Die Funktion ""Button sperren" ermöglicht es, den Submit-Button bei einer vorgegebenen Anzahl von Durchläufen zu sperren, um aus Versehen vorgenommene weitere Durchläufe als geplant zu verhindern. Auch diese Funktion läßt sich während einer Durchlaufreihe ein- und ausschalten. Um den Button wieder zu entsperren, den entsprechenden Programmausgaben folgen.



Erläuterungen zum Matthäus-Effekt1:
Der Matthäus-Effekt ist ein Beispiel für eine Lotka-Verteilung (benannt nach Alfred Lotka), also eine "schiefe Verteilung", die mittels mathematischer Verfahren festgestellt werden kann und anhand derer sich erkennen läßt, daß bei höheren Publikationszahlen die Zahl der häufig vertretenen Autoren rapide abnimmt, so daß also viele Autoren nur wenig publizieren, einige wenige Autoren aber viele Beiträge veröffentlichen2. Der Begriff des Matthäus-Effekts (Matthew effect) wurde dabei im Rückgriff auf das Matthäus-Evangelium3 von Robert K. Merton geprägt und wird mittlerweile auch außerhalb der Wissenschaftssoziologie verwendet4. Es beschreibt im Prinzip den kumulativen Zuwachs von Erfolg (success breeds success) oder von Besitz ("Wer hat, dem wird gegeben werden")5. Der Matthäus-Effekt steht dabei auch in Zusammenhang mit Reputation, den Havemann (2009: 39) wie folgt beschreibt:

"Wissenschaftler verkaufen das von ihnen produzierte Wissen nicht, sondern streben nach Reputation, indem sie es öffentlich machen. Reputation befähigt sie, gut dotierte Stellen zu erlangen. Voraussetzung für Reputation ist die Aufmerksamkeit der Fachkollegen - bekanntlich ein rares Gut. Sie wird - wie in Kunst, Sport und Politik - vor allem denen gegeben, die schon viel davon bekommen haben. Reputation führt aber auch zu Forschungsmitteln und damit zu neuen Chancen für wissenschaftlichen Erfolg. All das - und noch einiges mehr - bewirkt eine selbstverstärkende Rückkopplung in den Karrieren von Forschern. Ähnliche Betrachtungen kann man über den Matthäus-Effekt bei wissenschaftlichen Institutionen und Zeitschriften anstellen."

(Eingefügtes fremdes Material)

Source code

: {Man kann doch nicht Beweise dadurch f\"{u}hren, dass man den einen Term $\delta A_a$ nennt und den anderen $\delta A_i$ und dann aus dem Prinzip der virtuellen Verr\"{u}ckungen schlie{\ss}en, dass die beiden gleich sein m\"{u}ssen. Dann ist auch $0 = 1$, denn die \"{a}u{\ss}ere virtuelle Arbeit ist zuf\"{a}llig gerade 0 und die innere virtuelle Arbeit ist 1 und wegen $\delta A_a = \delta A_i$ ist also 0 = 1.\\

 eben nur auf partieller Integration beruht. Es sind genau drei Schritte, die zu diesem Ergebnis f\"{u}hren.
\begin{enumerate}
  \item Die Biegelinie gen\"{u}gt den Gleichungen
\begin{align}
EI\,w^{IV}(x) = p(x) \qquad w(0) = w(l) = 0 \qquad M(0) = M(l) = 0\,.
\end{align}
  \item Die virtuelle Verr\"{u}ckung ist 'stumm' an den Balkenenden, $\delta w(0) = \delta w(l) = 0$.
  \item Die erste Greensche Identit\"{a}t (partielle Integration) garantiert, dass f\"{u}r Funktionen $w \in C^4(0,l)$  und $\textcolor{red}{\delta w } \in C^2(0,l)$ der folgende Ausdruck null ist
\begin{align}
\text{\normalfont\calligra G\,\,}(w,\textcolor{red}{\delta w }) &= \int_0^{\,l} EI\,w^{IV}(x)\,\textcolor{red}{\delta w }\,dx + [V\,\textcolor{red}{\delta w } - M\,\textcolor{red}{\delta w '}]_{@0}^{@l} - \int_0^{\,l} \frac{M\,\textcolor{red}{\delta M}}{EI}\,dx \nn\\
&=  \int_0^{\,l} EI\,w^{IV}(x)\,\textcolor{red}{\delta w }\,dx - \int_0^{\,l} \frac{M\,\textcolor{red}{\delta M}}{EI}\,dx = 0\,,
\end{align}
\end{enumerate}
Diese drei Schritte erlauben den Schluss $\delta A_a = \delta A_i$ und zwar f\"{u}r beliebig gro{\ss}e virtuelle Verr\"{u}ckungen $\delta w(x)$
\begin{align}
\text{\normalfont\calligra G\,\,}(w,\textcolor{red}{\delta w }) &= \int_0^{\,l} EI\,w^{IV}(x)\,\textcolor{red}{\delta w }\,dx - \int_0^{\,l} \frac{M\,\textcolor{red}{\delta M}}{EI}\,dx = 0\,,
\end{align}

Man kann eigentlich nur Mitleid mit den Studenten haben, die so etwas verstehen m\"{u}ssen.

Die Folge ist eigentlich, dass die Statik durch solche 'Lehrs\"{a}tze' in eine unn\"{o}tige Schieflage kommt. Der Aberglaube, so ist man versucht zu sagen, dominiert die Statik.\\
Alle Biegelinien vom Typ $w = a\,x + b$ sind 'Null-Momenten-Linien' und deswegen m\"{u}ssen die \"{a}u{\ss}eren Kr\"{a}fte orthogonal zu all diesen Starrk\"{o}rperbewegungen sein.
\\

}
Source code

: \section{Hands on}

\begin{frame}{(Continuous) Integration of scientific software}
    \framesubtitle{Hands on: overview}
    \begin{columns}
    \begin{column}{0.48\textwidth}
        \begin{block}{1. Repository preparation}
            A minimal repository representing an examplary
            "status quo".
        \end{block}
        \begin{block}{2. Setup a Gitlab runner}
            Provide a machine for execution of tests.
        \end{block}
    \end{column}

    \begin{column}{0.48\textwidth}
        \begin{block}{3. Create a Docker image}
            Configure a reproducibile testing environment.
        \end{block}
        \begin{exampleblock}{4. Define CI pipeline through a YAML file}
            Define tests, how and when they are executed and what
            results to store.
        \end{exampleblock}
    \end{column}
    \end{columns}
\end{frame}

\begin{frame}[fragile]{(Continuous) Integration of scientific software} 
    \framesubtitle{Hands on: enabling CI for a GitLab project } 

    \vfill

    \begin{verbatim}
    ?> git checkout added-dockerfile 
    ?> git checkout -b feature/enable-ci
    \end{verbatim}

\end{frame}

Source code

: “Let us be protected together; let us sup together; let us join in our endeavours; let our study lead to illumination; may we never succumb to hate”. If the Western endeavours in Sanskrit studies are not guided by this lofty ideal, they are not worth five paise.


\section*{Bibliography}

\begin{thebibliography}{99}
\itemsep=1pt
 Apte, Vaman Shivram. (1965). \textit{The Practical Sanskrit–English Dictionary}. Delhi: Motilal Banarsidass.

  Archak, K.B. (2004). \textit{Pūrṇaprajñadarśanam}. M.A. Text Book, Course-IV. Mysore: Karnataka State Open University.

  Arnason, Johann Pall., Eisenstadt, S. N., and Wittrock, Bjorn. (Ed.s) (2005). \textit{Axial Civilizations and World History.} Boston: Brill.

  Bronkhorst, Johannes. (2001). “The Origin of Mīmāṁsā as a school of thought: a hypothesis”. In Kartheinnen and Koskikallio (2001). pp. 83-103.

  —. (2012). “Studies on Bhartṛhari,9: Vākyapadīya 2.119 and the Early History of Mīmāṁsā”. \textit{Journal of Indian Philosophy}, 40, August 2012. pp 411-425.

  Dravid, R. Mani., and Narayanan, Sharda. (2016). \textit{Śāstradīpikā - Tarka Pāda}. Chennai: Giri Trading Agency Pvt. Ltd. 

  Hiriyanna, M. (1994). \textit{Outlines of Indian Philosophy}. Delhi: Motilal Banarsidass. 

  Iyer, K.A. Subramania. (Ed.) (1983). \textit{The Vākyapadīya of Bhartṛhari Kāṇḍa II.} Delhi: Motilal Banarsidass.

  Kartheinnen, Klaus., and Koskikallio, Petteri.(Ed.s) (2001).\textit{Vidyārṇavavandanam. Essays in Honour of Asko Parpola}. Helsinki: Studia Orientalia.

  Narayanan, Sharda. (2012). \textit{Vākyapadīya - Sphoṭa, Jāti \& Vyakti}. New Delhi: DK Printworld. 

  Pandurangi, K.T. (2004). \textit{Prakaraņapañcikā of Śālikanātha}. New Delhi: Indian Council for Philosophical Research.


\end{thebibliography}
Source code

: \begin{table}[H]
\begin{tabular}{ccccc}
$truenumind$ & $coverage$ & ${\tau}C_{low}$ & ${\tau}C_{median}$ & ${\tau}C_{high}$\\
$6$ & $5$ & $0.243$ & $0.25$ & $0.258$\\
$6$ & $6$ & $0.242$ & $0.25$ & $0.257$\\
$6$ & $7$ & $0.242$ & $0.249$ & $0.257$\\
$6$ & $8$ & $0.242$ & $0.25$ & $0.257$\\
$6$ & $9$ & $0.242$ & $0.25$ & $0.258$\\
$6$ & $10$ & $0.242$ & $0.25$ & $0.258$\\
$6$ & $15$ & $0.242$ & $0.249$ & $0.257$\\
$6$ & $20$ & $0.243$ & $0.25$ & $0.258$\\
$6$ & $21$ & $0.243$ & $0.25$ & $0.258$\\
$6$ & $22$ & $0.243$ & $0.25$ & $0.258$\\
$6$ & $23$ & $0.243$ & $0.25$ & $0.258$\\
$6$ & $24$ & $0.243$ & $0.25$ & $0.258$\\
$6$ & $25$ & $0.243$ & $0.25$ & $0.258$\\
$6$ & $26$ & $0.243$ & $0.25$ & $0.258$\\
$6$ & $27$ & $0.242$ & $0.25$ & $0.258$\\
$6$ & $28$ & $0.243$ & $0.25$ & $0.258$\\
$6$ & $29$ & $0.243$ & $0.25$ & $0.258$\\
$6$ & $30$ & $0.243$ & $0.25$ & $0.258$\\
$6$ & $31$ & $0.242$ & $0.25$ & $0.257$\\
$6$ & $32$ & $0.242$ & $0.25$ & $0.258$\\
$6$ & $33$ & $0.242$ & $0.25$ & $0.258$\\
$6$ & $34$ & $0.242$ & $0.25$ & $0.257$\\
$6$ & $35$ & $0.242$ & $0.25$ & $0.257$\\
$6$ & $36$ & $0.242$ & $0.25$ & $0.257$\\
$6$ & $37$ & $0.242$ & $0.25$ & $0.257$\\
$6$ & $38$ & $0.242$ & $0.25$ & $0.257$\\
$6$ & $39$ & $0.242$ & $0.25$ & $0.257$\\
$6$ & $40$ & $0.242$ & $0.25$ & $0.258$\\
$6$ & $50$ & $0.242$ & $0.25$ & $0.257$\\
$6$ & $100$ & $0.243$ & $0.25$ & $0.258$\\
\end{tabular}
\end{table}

Der Matthäus-Effekt kann dabei mittels des sog. Yule-Prozesses gezeigt werden. Dabei handelt es sich um ein auf einem Potenzgesetz basierendes Verfahren, das in den 1920er Jahren von dem schottischen Statistiker George Udny Yule entwickelt und später von Herbert A. Simon weiterentwickelt und hinsichtlich der "wissenschaftlichen Produktivität" in Form von Fachartikeln erstmals herangezogen wurde6. Havemann (2009: 40) erläutert das Verfahren (inklusive Berechnungsformeln, die hier ausgelassen werden können) dermaßen einfach, daß hier wiederum auf ein wörtliches Zitat zurückgegriffen werden soll:

"Der Yule-Prozess kann mit Bezug auf Autoren und Artikel einer Bibliographie im einfachsten Fall so beschrieben werden: Zu Beginn gibt es einen Autor mit einer Publikation in der Bibliographie. In jeder Runde des Prozesses werden der Bibliographie zwei Artikel hinzugefügt, und zwar so, dass einer von einem neuen Autor publiziert wird und einer von einem Autor, der bereits in der Bibliographie vertreten ist. Der zweite Artikel wird unter den bisherigen Autoren verlost, wobei jeder Autor für jeden seiner bisherigen Artikel ein Los erhält. Ein Autor mit bisher zehn Artikeln hat damit eine zehnfach größere Chance, einen weiteren zu publizieren, als ein Autor mit nur einer Publikation. Auf diese Weise wird im Modell der Matthäus-Effekt hervorgerufen: Wer hat, dem wird gegeben."



Verweise:
1 Dieser Abschnitt inkl. Fn und wörtlicher Zitation wurde entnommen bei Janatzek 2017: 459 f.
2 Havemann 2009: 13.
3 Mt 25, 14 - 30.
4 Havemann 2009: 39; vgl. auch Merton 1985: 155.
5 Ebd.
6 Ebd.: 39 f.


Quellenangaben:

Havemann, Frank (2009): Einführung in die Bibliometrie. Berlin: Gesellschaft für Wissenschaftsforschung. Unter: https://edoc.hu-berlin.de/bitstream/handle/18452/10084/20uf7RZtM6ZJk.pdf

Janatzek, Uwe (2017): Sozialinformatik - empirisch begründete Zuordnungen und Verständnisweisen. Unter besonderer Berücksichtigung einer wissenschaftstheoretischen Verortung der managerialen Sozialinformatik als Protowissenschaft. Dissertation zur Erlangung des akademischen Grades Doktor der Philosophie (Dr. phil.) der Fakultät für Erziehungswissenschaft der Universität Bielefeld. Unter: https://pub.uni-bielefeld.de/download/2909606/2909607.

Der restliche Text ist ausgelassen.